Oracle Cloud Infrastructure (OCI)、使っていますか?OCI に限らずですが、クラウドは無計画に利用すると突然多額の利用料を請求されかねません。
そこで今回は、OCI の利用料金の確認方法をご紹介したうえで、予算アラート機能を使って利用料予測をチェックする方法をお知らせします。
OCI の利用料金の確認方法
OCI の利用料を確認するには、「コスト分析」画面を利用します。
- OCI 管理コンソール左上のハンバーガーメニュー → アカウント管理 → コスト分析
この画面で、コンパートメント単位で利用料を確認できます。
「コンパートメント」でフィルタをしない初期状態では、全てのサービスの利用料が確認できます。
- OMC (Oracle Management Cloud)
- IDCS (Oracle Identity Cloud Service)
など、現状 OCI の中に存在せずコンパートメントに紐付かないサービスについても、コンパートメントでのフィルタ指定をしない状態でのみ確認できます。
サービスごとに、単価と使用量も確認できますので、意図せず課金されている内容がないか、ここで確認するようにすると良いでしょう。
「使用状況レポート」はよく分からない…
「コスト分析」画面が所属する「アカウント管理」メニューの中に、「使用状況レポート」という画面がありました。
開いてみると、何やらエラーが出ています。どうも自分で Policy を設定しないと見えないようです。指定すべき Policy のステートメントは2つで、エラーの下に手順込みで記載されていますので、そのとおりに設定してみます。
- 以下2つのステートメントを記述した Policy を、テナンシのルート・コンパートメント直下に作成する
define tenancy usage-report as 【テナンシの OCID】
endorse group 【グループ名】 to read objects in tenancy usage-report
Policy を設定すると、次のようにレポートファイルが見えるようになります。
.csv.gz
という拡張子のとおり、CSV ファイルが圧縮されています。中を開いてみましたが、リソースの使用状況がログのように出力されているだけで、普段ユーザが利用するファイルではないようです。
予算アラートを設定する
少し寄り道しましたが、続いて予算アラートを設定してみます。OCI の予算アラート機能は2種類あり、
- 利用実績に基づくアラート (「すでに○○円以上使っていますよ!」)
- 利用予測に基づくアラート (「このままだと○○円請求されちゃいますよ!」)
が設定できます。一つひとつ試してみます。
「コスト分析」画面と同じ「アカウント管理」メニュー内に、「予算」という項目がありますので、こちらに移動します。
まずは「予算の作成」ボタンを押下します。
上のようなダイアログが表示されます。
指定のコンパートメントに対して、今月いくら使ったか or 今月いくら使いそうか、をアラートルールとして設定できます。アラートのしきい値は「月次予算金額」に対する比率か、絶対値のいずれかで指定できます。アラートはメール送信のみになりますが、複数のメールアドレスを指定できます。
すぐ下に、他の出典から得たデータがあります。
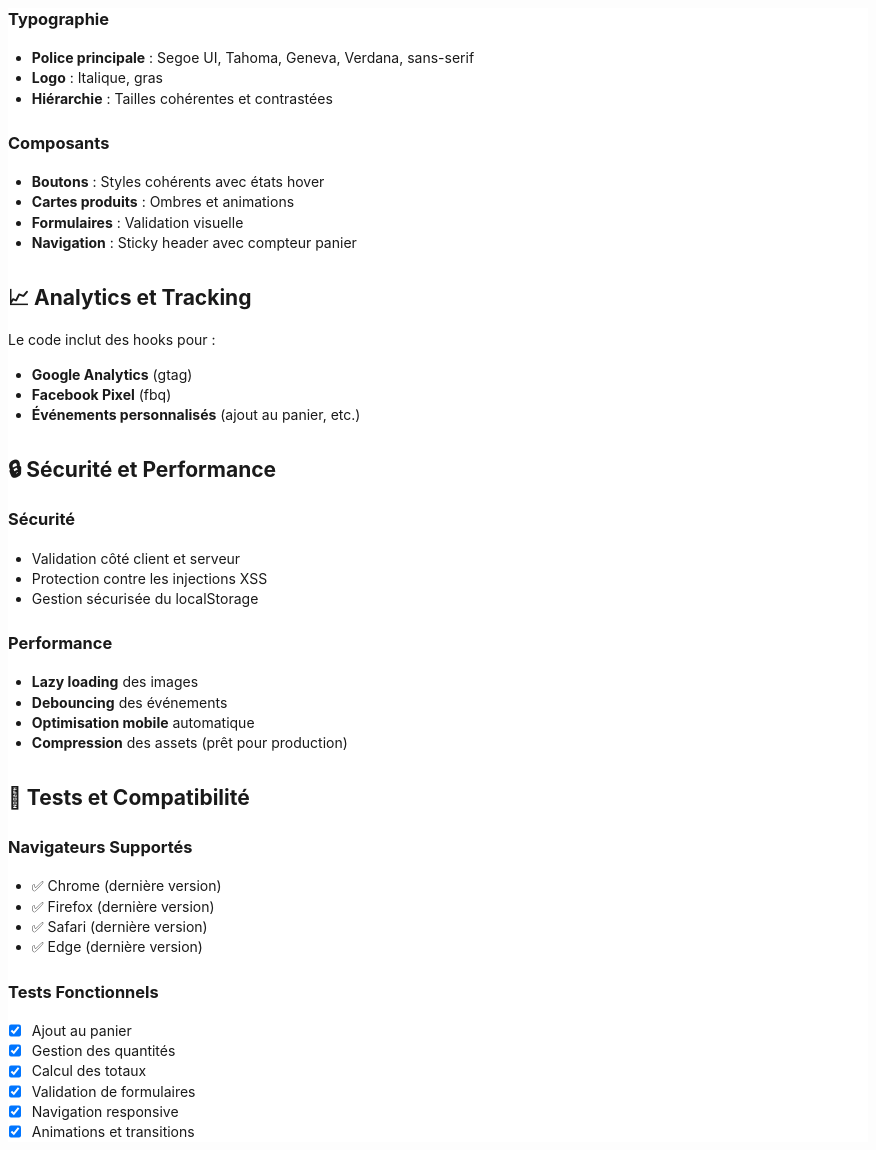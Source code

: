 ### Typographie

- **Police principale** : Segoe UI, Tahoma, Geneva, Verdana, sans-serif
- **Logo** : Italique, gras
- **Hiérarchie** : Tailles cohérentes et contrastées

### Composants

- **Boutons** : Styles cohérents avec états hover
- **Cartes produits** : Ombres et animations
- **Formulaires** : Validation visuelle
- **Navigation** : Sticky header avec compteur panier

## 📈 Analytics et Tracking

Le code inclut des hooks pour :

- **Google Analytics** (gtag)
- **Facebook Pixel** (fbq)
- **Événements personnalisés** (ajout au panier, etc.)

## 🔒 Sécurité et Performance

### Sécurité

- Validation côté client et serveur
- Protection contre les injections XSS
- Gestion sécurisée du localStorage

### Performance

- **Lazy loading** des images
- **Debouncing** des événements
- **Optimisation mobile** automatique
- **Compression** des assets (prêt pour production)

## 🧪 Tests et Compatibilité

### Navigateurs Supportés

- ✅ Chrome (dernière version)
- ✅ Firefox (dernière version)
- ✅ Safari (dernière version)
- ✅ Edge (dernière version)

### Tests Fonctionnels

- [x] Ajout au panier
- [x] Gestion des quantités
- [x] Calcul des totaux
- [x] Validation de formulaires
- [x] Navigation responsive
- [x] Animations et transitions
試しにこのように設定してみました。月次予算を50万円と設定し、その半分、50% 利用されたら、アラートメールを送信してもらうようにしています。
予算を作成しました。作成した直後は、「支出」などのデータが N/A
となっていますが、しばらくすると正しく情報を収集し、表示が正常に戻ります。
予算名のリンクを押下して、詳細を見てみます。追加でアラートルールを設定したい場合は、この画面の「予算アラート・ルールの作成」ボタンを押下します。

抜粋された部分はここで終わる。